As far as ‘knowing thyself’ goes, momental is a fickle creature, caught seven ways between obscurity, rarity, statistics, maths, and philosophy. Behold:

1. Lasting only a moment; momentary.

2. Of or relating to momentum.

3. Of or relating to moments of time.

4. Of or relating to a moment or element, especially of a conceptual entity.

5. Of or relating to a moment of inertia. [see #2, smirk at the complete contradiction]

6. Of or relating to the moments of a random variable.

7. Momentous; of value or importance.

Now I know it’s been a while between OED Word Of The Day musings, but momental is so unexpectedly interesting that I couldn’t help but share. For though it is an unassuming word, its multifarious (and muddled) definitions give it that je ne sais quois that some like to call randominity.

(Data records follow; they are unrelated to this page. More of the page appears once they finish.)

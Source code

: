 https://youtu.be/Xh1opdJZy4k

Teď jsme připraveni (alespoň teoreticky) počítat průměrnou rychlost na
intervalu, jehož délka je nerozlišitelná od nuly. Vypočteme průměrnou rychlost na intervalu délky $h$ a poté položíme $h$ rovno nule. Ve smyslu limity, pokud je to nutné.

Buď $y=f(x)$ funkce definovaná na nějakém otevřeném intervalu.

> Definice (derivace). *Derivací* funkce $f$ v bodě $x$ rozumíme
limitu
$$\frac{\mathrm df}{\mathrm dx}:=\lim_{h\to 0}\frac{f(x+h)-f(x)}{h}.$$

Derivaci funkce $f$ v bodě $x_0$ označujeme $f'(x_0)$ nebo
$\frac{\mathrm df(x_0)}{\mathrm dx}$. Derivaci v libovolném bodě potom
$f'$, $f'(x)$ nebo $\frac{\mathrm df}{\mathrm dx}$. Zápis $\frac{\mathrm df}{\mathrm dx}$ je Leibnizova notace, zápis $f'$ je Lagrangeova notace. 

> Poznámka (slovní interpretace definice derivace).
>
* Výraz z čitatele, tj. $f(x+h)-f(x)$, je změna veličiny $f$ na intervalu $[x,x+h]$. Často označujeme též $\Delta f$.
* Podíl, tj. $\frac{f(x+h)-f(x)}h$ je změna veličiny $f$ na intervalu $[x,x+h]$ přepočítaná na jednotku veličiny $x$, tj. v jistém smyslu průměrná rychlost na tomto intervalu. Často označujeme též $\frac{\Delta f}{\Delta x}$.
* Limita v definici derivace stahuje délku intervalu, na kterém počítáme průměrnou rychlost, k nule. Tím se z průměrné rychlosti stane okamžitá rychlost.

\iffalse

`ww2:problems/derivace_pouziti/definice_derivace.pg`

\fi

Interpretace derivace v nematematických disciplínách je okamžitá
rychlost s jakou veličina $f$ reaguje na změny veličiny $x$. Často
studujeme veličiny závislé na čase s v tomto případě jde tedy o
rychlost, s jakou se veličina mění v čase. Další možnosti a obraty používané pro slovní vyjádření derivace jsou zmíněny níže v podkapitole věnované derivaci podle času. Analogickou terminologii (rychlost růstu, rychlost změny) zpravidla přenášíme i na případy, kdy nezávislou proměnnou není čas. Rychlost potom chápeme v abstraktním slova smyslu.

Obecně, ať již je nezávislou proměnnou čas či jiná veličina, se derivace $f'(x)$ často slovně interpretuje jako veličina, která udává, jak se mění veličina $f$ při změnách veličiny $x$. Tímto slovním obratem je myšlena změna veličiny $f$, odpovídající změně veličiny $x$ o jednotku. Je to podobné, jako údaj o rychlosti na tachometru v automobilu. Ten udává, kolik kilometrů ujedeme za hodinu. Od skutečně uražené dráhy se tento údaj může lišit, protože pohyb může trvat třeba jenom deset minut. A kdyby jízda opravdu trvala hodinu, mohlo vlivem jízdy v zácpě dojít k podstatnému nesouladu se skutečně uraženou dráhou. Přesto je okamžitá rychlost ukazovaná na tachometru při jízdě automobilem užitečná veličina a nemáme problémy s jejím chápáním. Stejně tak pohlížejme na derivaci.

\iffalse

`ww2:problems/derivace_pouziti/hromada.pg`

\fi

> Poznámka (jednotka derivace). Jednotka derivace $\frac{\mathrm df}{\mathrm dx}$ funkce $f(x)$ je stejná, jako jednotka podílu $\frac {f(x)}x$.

Randominity is a specialised neologism, not entirely unlike The Dirk Gently Navigation Method:

“My own strategy is to find a car, or the nearest equivalent, which looks as if it knows where it is going and follow it. I rarely end up where I was intending to go, but often I end up somewhere that I needed to be. So what do you say to that?”

“Piffle.”

“A robust response. I salute you.”

{ Yes cheers, [Saint] Douglas Adams ( The Long Dark Teatime of the Soul) }

Now, momental clearly doesn’t know what it wants to mean. But all its various definitions are so nice in their own way that it hardly matters which one you intended to express in the first place (Ephemeral? Moving? Inert? Random?). Odds are you’ll be saying something of value or importance. Momental even.